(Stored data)
= = = = = = =
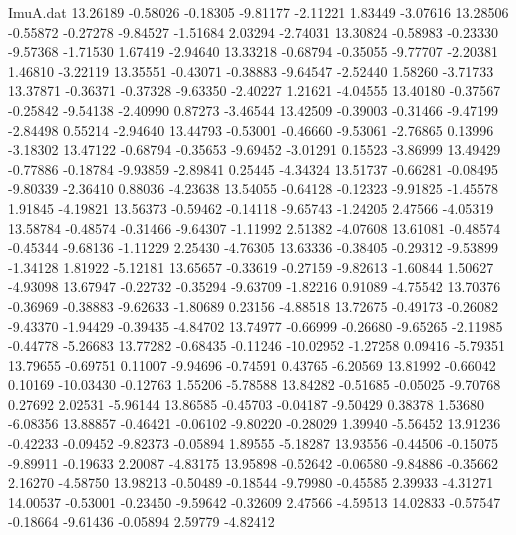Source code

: \begin{filecontents}{ImuA.dat}
  13.26189   -0.58026   -0.18305   -9.81177   -2.11221    1.83449   -3.07616
  13.28506   -0.55872   -0.27278   -9.84527   -1.51684    2.03294   -2.74031
  13.30824   -0.58983   -0.23330   -9.57368   -1.71530    1.67419   -2.94640
  13.33218   -0.68794   -0.35055   -9.77707   -2.20381    1.46810   -3.22119
  13.35551   -0.43071   -0.38883   -9.64547   -2.52440    1.58260   -3.71733
  13.37871   -0.36371   -0.37328   -9.63350   -2.40227    1.21621   -4.04555
  13.40180   -0.37567   -0.25842   -9.54138   -2.40990    0.87273   -3.46544
  13.42509   -0.39003   -0.31466   -9.47199   -2.84498    0.55214   -2.94640
  13.44793   -0.53001   -0.46660   -9.53061   -2.76865    0.13996   -3.18302
  13.47122   -0.68794   -0.35653   -9.69452   -3.01291    0.15523   -3.86999
  13.49429   -0.77886   -0.18784   -9.93859   -2.89841    0.25445   -4.34324
  13.51737   -0.66281   -0.08495   -9.80339   -2.36410    0.88036   -4.23638
  13.54055   -0.64128   -0.12323   -9.91825   -1.45578    1.91845   -4.19821
  13.56373   -0.59462   -0.14118   -9.65743   -1.24205    2.47566   -4.05319
  13.58784   -0.48574   -0.31466   -9.64307   -1.11992    2.51382   -4.07608
  13.61081   -0.48574   -0.45344   -9.68136   -1.11229    2.25430   -4.76305
  13.63336   -0.38405   -0.29312   -9.53899   -1.34128    1.81922   -5.12181
  13.65657   -0.33619   -0.27159   -9.82613   -1.60844    1.50627   -4.93098
  13.67947   -0.22732   -0.35294   -9.63709   -1.82216    0.91089   -4.75542
  13.70376   -0.36969   -0.38883   -9.62633   -1.80689    0.23156   -4.88518
  13.72675   -0.49173   -0.26082   -9.43370   -1.94429   -0.39435   -4.84702
  13.74977   -0.66999   -0.26680   -9.65265   -2.11985   -0.44778   -5.26683
  13.77282   -0.68435   -0.11246  -10.02952   -1.27258    0.09416   -5.79351
  13.79655   -0.69751    0.11007   -9.94696   -0.74591    0.43765   -6.20569
  13.81992   -0.66042    0.10169  -10.03430   -0.12763    1.55206   -5.78588
  13.84282   -0.51685   -0.05025   -9.70768    0.27692    2.02531   -5.96144
  13.86585   -0.45703   -0.04187   -9.50429    0.38378    1.53680   -6.08356
  13.88857   -0.46421   -0.06102   -9.80220   -0.28029    1.39940   -5.56452
  13.91236   -0.42233   -0.09452   -9.82373   -0.05894    1.89555   -5.18287
  13.93556   -0.44506   -0.15075   -9.89911   -0.19633    2.20087   -4.83175
  13.95898   -0.52642   -0.06580   -9.84886   -0.35662    2.16270   -4.58750
  13.98213   -0.50489   -0.18544   -9.79980   -0.45585    2.39933   -4.31271
  14.00537   -0.53001   -0.23450   -9.59642   -0.32609    2.47566   -4.59513
  14.02833   -0.57547   -0.18664   -9.61436   -0.05894    2.59779   -4.82412

\end{filecontents}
= = = = = = =
▸ **What is being asked**: With the pictures removed, copy the data above word for word.

▸ **Your solution**:
Source code

: \begin{filecontents}{ImuA.dat}
  13.26189   -0.58026   -0.18305   -9.81177   -2.11221    1.83449   -3.07616
  13.28506   -0.55872   -0.27278   -9.84527   -1.51684    2.03294   -2.74031
  13.30824   -0.58983   -0.23330   -9.57368   -1.71530    1.67419   -2.94640
  13.33218   -0.68794   -0.35055   -9.77707   -2.20381    1.46810   -3.22119
  13.35551   -0.43071   -0.38883   -9.64547   -2.52440    1.58260   -3.71733
  13.37871   -0.36371   -0.37328   -9.63350   -2.40227    1.21621   -4.04555
  13.40180   -0.37567   -0.25842   -9.54138   -2.40990    0.87273   -3.46544
  13.42509   -0.39003   -0.31466   -9.47199   -2.84498    0.55214   -2.94640
  13.44793   -0.53001   -0.46660   -9.53061   -2.76865    0.13996   -3.18302
  13.47122   -0.68794   -0.35653   -9.69452   -3.01291    0.15523   -3.86999
  13.49429   -0.77886   -0.18784   -9.93859   -2.89841    0.25445   -4.34324
  13.51737   -0.66281   -0.08495   -9.80339   -2.36410    0.88036   -4.23638
  13.54055   -0.64128   -0.12323   -9.91825   -1.45578    1.91845   -4.19821
  13.56373   -0.59462   -0.14118   -9.65743   -1.24205    2.47566   -4.05319
  13.58784   -0.48574   -0.31466   -9.64307   -1.11992    2.51382   -4.07608
  13.61081   -0.48574   -0.45344   -9.68136   -1.11229    2.25430   -4.76305
  13.63336   -0.38405   -0.29312   -9.53899   -1.34128    1.81922   -5.12181
  13.65657   -0.33619   -0.27159   -9.82613   -1.60844    1.50627   -4.93098
  13.67947   -0.22732   -0.35294   -9.63709   -1.82216    0.91089   -4.75542
  13.70376   -0.36969   -0.38883   -9.62633   -1.80689    0.23156   -4.88518
  13.72675   -0.49173   -0.26082   -9.43370   -1.94429   -0.39435   -4.84702
  13.74977   -0.66999   -0.26680   -9.65265   -2.11985   -0.44778   -5.26683
  13.77282   -0.68435   -0.11246  -10.02952   -1.27258    0.09416   -5.79351
  13.79655   -0.69751    0.11007   -9.94696   -0.74591    0.43765   -6.20569
  13.81992   -0.66042    0.10169  -10.03430   -0.12763    1.55206   -5.78588
  13.84282   -0.51685   -0.05025   -9.70768    0.27692    2.02531   -5.96144
  13.86585   -0.45703   -0.04187   -9.50429    0.38378    1.53680   -6.08356
  13.88857   -0.46421   -0.06102   -9.80220   -0.28029    1.39940   -5.56452
  13.91236   -0.42233   -0.09452   -9.82373   -0.05894    1.89555   -5.18287
  13.93556   -0.44506   -0.15075   -9.89911   -0.19633    2.20087   -4.83175
  13.95898   -0.52642   -0.06580   -9.84886   -0.35662    2.16270   -4.58750
  13.98213   -0.50489   -0.18544   -9.79980   -0.45585    2.39933   -4.31271
  14.00537   -0.53001   -0.23450   -9.59642   -0.32609    2.47566   -4.59513
  14.02833   -0.57547   -0.18664   -9.61436   -0.05894    2.59779   -4.82412

\end{filecontents}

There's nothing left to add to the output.